— WHAT TO DO —
Each line below that carries the string "from" must appear in the answer.

— INFORMATION —

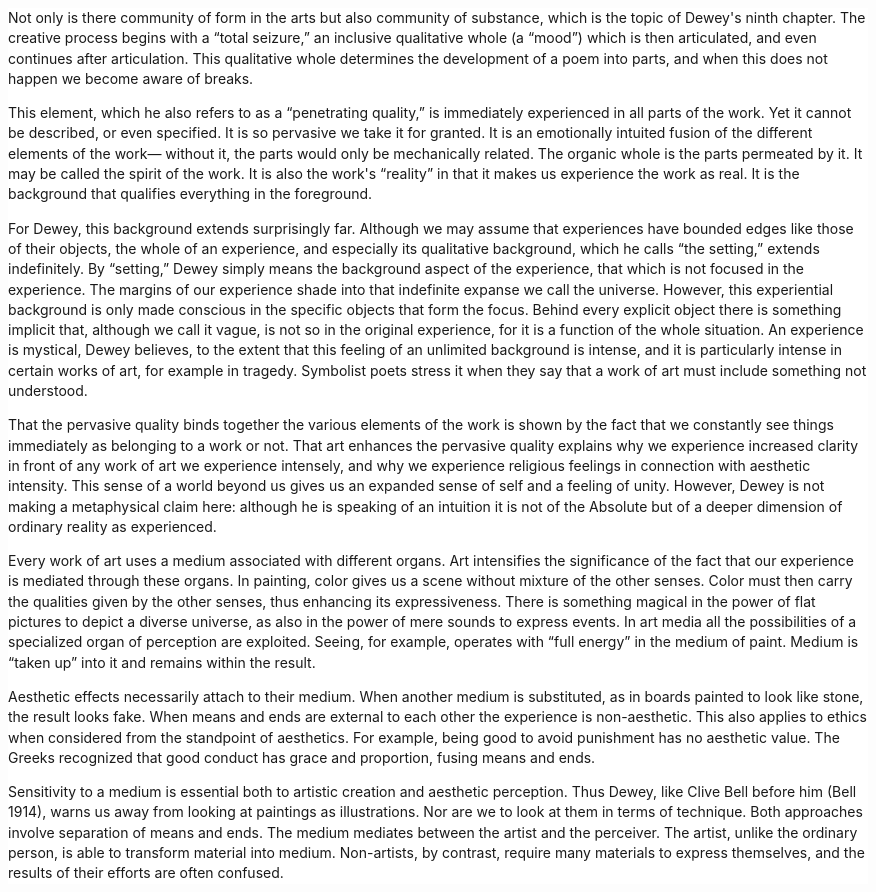 Not only is there community of form in the arts but also community of substance, which is the topic of Dewey's ninth chapter. The creative process begins with a “total seizure,” an inclusive qualitative whole (a “mood”) which is then articulated, and even continues after articulation. This qualitative whole determines the development of a poem into parts, and when this does not happen we become aware of breaks.

This element, which he also refers to as a “penetrating quality,” is immediately experienced in all parts of the work. Yet it cannot be described, or even specified. It is so pervasive we take it for granted. It is an emotionally intuited fusion of the different elements of the work— without it, the parts would only be mechanically related. The organic whole is the parts permeated by it. It may be called the spirit of the work. It is also the work's “reality” in that it makes us experience the work as real. It is the background that qualifies everything in the foreground.

For Dewey, this background extends surprisingly far. Although we may assume that experiences have bounded edges like those of their objects, the whole of an experience, and especially its qualitative background, which he calls “the setting,” extends indefinitely. By “setting,” Dewey simply means the background aspect of the experience, that which is not focused in the experience. The margins of our experience shade into that indefinite expanse we call the universe. However, this experiential background is only made conscious in the specific objects that form the focus. Behind every explicit object there is something implicit that, although we call it vague, is not so in the original experience, for it is a function of the whole situation. An experience is mystical, Dewey believes, to the extent that this feeling of an unlimited background is intense, and it is particularly intense in certain works of art, for example in tragedy. Symbolist poets stress it when they say that a work of art must include something not understood.

That the pervasive quality binds together the various elements of the work is shown by the fact that we constantly see things immediately as belonging to a work or not. That art enhances the pervasive quality explains why we experience increased clarity in front of any work of art we experience intensely, and why we experience religious feelings in connection with aesthetic intensity. This sense of a world beyond us gives us an expanded sense of self and a feeling of unity. However, Dewey is not making a metaphysical claim here: although he is speaking of an intuition it is not of the Absolute but of a deeper dimension of ordinary reality as experienced.

Every work of art uses a medium associated with different organs. Art intensifies the significance of the fact that our experience is mediated through these organs. In painting, color gives us a scene without mixture of the other senses. Color must then carry the qualities given by the other senses, thus enhancing its expressiveness. There is something magical in the power of flat pictures to depict a diverse universe, as also in the power of mere sounds to express events. In art media all the possibilities of a specialized organ of perception are exploited. Seeing, for example, operates with “full energy” in the medium of paint. Medium is “taken up” into it and remains within the result.

Aesthetic effects necessarily attach to their medium. When another medium is substituted, as in boards painted to look like stone, the result looks fake. When means and ends are external to each other the experience is non-aesthetic. This also applies to ethics when considered from the standpoint of aesthetics. For example, being good to avoid punishment has no aesthetic value. The Greeks recognized that good conduct has grace and proportion, fusing means and ends.

Sensitivity to a medium is essential both to artistic creation and aesthetic perception. Thus Dewey, like Clive Bell before him (Bell 1914), warns us away from looking at paintings as illustrations. Nor are we to look at them in terms of technique. Both approaches involve separation of means and ends. The medium mediates between the artist and the perceiver. The artist, unlike the ordinary person, is able to transform material into medium. Non-artists, by contrast, require many materials to express themselves, and the results of their efforts are often confused.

— ANSWER TO THIS TASK —
Aesthetic effects necessarily attach to their medium. When another medium is substituted, as in boards painted to look like stone, the result looks fake. When means and ends are external to each other the experience is non-aesthetic. This also applies to ethics when considered from the standpoint of aesthetics. For example, being good to avoid punishment has no aesthetic value. The Greeks recognized that good conduct has grace and proportion, fusing means and ends.
Sensitivity to a medium is essential both to artistic creation and aesthetic perception. Thus Dewey, like Clive Bell before him (Bell 1914), warns us away from looking at paintings as illustrations. Nor are we to look at them in terms of technique. Both approaches involve separation of means and ends. The medium mediates between the artist and the perceiver. The artist, unlike the ordinary person, is able to transform material into medium. Non-artists, by contrast, require many materials to express themselves, and the results of their efforts are often confused.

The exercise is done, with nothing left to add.